(Dataset items)
--*--
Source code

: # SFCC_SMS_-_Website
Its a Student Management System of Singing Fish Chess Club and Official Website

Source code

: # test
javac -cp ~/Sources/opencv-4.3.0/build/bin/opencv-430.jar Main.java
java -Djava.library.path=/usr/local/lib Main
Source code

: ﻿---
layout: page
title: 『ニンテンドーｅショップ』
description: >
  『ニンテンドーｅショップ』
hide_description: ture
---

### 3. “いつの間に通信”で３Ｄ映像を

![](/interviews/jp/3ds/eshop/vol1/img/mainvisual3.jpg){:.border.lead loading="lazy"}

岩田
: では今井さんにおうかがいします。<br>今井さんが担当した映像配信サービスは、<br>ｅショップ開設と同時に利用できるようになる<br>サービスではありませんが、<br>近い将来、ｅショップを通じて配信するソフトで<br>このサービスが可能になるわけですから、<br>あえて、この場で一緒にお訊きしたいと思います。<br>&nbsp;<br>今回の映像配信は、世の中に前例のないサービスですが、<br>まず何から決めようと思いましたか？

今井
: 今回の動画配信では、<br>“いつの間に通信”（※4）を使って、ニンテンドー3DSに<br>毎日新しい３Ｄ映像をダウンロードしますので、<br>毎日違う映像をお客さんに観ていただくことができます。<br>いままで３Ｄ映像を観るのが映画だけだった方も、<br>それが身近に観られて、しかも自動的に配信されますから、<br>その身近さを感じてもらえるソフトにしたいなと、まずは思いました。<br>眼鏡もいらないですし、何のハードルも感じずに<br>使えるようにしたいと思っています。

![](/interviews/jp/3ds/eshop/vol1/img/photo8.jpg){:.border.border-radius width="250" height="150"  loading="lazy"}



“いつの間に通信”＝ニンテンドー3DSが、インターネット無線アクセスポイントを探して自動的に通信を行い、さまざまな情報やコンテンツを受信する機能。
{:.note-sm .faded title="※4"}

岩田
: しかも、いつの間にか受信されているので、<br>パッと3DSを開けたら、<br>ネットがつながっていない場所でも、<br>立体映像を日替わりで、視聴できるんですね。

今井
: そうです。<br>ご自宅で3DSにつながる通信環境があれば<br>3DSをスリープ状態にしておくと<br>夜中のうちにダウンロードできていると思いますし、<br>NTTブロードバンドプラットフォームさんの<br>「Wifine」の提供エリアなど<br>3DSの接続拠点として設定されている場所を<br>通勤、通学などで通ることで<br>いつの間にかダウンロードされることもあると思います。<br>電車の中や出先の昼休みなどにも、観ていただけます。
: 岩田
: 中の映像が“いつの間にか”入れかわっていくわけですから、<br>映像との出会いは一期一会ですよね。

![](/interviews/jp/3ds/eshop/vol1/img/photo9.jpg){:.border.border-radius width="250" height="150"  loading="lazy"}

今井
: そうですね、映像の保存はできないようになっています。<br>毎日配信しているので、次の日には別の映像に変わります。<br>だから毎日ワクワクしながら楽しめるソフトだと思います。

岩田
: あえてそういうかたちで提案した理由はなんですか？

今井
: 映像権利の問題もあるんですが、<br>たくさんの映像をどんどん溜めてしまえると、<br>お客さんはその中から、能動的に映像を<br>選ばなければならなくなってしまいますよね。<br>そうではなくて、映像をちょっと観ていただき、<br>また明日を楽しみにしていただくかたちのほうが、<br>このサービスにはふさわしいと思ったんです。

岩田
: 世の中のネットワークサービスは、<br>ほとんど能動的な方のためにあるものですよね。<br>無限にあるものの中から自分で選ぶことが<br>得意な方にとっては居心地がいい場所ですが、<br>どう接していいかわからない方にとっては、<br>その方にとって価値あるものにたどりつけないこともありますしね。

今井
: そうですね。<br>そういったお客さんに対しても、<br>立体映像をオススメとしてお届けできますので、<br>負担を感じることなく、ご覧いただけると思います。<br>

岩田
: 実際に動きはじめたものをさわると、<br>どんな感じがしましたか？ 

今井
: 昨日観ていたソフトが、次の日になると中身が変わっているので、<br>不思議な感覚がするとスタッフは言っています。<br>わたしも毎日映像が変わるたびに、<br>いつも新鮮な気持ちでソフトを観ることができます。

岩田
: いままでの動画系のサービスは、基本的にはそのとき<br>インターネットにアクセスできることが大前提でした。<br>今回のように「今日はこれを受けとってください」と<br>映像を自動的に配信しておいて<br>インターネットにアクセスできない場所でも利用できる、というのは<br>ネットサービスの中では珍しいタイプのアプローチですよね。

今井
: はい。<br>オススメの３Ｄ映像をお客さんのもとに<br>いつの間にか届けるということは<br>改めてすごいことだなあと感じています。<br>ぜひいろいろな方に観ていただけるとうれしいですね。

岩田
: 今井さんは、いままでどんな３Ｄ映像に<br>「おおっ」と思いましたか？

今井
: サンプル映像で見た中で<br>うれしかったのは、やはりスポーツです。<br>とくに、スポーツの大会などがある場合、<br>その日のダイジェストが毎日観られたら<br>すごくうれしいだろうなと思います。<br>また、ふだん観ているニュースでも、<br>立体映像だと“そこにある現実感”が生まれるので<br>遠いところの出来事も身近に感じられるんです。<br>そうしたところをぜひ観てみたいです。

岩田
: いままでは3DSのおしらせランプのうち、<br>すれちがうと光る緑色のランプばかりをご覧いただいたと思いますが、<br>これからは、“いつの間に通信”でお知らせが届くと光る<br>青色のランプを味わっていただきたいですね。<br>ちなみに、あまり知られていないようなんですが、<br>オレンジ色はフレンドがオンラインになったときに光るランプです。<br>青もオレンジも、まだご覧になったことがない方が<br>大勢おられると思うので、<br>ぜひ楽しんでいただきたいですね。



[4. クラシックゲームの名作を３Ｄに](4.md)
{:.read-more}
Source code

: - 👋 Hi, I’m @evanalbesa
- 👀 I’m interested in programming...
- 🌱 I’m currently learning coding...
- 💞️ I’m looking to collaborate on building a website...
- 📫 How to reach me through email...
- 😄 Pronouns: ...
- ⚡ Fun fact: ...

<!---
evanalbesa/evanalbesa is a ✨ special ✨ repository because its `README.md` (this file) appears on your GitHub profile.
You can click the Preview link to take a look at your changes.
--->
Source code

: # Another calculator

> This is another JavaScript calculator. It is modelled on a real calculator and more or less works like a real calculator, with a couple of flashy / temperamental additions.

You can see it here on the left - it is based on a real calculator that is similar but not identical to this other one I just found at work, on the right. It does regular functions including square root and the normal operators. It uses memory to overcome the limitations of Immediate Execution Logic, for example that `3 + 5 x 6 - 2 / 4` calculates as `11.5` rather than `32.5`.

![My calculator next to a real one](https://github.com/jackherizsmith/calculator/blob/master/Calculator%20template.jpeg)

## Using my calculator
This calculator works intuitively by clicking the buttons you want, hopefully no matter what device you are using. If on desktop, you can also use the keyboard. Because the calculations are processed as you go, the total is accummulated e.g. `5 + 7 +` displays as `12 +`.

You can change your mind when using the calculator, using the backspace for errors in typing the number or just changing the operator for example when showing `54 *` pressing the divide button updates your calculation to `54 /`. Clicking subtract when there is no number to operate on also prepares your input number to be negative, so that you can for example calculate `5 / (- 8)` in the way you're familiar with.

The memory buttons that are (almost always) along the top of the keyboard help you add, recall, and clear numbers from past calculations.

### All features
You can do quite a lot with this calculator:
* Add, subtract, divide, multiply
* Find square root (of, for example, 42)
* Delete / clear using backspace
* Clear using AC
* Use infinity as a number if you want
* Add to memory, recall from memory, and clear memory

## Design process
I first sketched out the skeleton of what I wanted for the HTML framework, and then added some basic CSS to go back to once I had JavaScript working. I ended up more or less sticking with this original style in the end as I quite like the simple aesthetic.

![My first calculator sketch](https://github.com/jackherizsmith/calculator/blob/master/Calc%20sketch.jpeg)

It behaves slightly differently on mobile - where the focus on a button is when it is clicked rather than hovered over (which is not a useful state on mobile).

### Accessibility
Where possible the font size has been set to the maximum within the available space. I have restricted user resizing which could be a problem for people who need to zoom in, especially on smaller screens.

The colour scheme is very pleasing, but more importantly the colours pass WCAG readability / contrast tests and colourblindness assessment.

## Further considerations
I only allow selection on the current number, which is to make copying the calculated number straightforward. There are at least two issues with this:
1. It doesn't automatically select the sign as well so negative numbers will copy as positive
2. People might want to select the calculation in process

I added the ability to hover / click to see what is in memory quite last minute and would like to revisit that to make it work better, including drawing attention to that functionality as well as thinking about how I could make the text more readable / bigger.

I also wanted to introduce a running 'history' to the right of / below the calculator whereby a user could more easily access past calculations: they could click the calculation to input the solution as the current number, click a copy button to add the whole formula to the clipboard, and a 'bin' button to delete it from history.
--*--
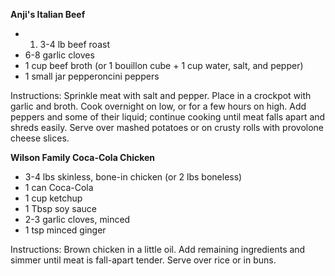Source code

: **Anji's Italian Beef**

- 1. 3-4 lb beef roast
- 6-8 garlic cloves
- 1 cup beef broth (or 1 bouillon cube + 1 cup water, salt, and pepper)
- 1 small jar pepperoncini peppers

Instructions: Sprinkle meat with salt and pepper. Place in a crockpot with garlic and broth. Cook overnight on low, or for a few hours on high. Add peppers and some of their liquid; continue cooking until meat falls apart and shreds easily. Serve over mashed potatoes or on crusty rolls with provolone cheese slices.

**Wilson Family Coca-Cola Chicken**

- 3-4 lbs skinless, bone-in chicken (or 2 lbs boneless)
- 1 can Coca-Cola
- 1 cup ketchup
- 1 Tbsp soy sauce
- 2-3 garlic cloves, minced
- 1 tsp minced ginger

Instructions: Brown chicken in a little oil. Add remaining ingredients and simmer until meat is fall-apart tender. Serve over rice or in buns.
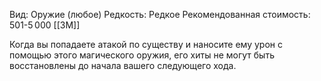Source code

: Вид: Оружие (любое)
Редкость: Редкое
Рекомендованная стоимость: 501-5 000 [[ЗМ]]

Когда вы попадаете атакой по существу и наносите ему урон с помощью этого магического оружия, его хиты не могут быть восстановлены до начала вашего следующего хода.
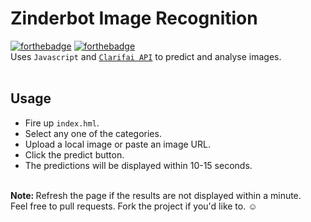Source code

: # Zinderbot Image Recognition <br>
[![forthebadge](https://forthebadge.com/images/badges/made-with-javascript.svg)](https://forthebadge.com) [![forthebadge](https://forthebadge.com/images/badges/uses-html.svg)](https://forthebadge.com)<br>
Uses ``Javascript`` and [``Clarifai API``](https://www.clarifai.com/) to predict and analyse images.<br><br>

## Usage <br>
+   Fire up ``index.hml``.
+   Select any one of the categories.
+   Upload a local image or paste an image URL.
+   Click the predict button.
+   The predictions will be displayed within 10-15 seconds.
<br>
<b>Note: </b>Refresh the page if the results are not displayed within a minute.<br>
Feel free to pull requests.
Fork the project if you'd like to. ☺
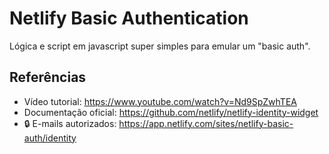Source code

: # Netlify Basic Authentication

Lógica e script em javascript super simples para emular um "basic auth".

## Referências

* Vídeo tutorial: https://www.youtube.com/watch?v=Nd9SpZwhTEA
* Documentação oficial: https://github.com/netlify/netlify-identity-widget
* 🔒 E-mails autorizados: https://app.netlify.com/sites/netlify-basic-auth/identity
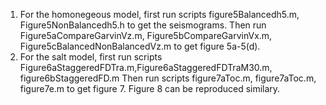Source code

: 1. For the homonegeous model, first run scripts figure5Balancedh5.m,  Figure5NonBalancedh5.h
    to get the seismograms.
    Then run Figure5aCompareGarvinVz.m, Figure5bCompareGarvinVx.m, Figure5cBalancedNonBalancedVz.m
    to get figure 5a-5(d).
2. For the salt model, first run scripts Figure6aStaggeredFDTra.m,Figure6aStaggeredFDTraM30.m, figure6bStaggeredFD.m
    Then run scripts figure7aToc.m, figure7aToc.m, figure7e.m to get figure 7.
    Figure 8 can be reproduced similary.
--*--
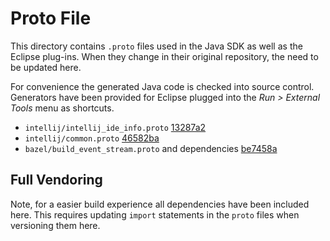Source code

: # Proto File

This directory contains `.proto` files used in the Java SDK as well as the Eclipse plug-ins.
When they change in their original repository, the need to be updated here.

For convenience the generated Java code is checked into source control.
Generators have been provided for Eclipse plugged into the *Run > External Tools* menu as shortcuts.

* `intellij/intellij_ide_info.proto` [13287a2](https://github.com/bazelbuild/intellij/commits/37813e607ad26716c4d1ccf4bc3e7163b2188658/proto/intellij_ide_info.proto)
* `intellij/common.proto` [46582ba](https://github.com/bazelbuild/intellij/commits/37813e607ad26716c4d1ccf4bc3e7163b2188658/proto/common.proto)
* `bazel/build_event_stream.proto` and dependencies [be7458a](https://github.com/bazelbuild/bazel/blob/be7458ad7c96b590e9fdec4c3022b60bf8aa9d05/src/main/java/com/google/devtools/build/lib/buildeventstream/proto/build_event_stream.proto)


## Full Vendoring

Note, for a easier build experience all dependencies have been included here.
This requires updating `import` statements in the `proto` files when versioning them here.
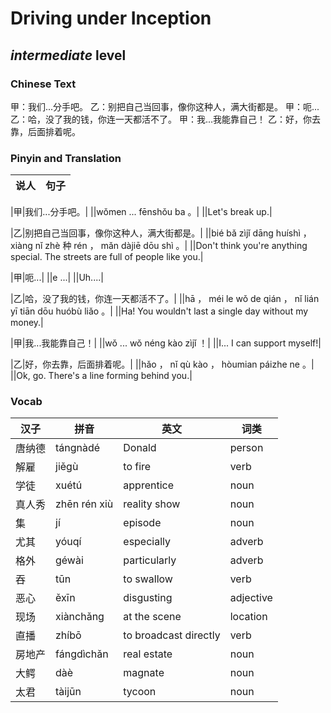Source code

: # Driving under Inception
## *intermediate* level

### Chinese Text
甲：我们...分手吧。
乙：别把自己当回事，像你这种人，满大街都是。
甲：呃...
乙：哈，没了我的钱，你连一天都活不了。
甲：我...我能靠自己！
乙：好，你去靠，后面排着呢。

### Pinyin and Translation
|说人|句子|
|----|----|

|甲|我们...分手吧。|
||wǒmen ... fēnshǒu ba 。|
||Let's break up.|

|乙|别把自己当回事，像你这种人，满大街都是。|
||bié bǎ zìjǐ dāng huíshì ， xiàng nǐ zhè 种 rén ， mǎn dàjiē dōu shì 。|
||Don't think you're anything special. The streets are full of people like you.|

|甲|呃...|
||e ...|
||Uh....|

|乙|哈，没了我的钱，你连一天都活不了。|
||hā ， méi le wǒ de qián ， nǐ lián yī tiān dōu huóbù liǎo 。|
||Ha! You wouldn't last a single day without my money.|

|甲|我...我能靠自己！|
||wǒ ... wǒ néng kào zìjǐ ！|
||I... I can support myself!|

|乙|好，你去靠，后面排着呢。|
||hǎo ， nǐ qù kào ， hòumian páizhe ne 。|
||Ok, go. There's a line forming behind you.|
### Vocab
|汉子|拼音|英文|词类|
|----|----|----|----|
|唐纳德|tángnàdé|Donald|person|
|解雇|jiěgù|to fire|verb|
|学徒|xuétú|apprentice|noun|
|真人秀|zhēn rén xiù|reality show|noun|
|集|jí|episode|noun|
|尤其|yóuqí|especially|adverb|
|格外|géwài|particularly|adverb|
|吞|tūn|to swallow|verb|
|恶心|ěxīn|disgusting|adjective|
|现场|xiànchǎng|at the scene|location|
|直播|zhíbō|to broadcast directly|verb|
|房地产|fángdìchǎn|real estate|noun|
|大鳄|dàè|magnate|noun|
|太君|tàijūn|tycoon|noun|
--*--
In the lines above, locate the string "negative". Copy every line where it occurs.

You can change your mind when using the calculator, using the backspace for errors in typing the number or just changing the operator for example when showing `54 *` pressing the divide button updates your calculation to `54 /`. Clicking subtract when there is no number to operate on also prepares your input number to be negative, so that you can for example calculate `5 / (- 8)` in the way you're familiar with.
1. It doesn't automatically select the sign as well so negative numbers will copy as positive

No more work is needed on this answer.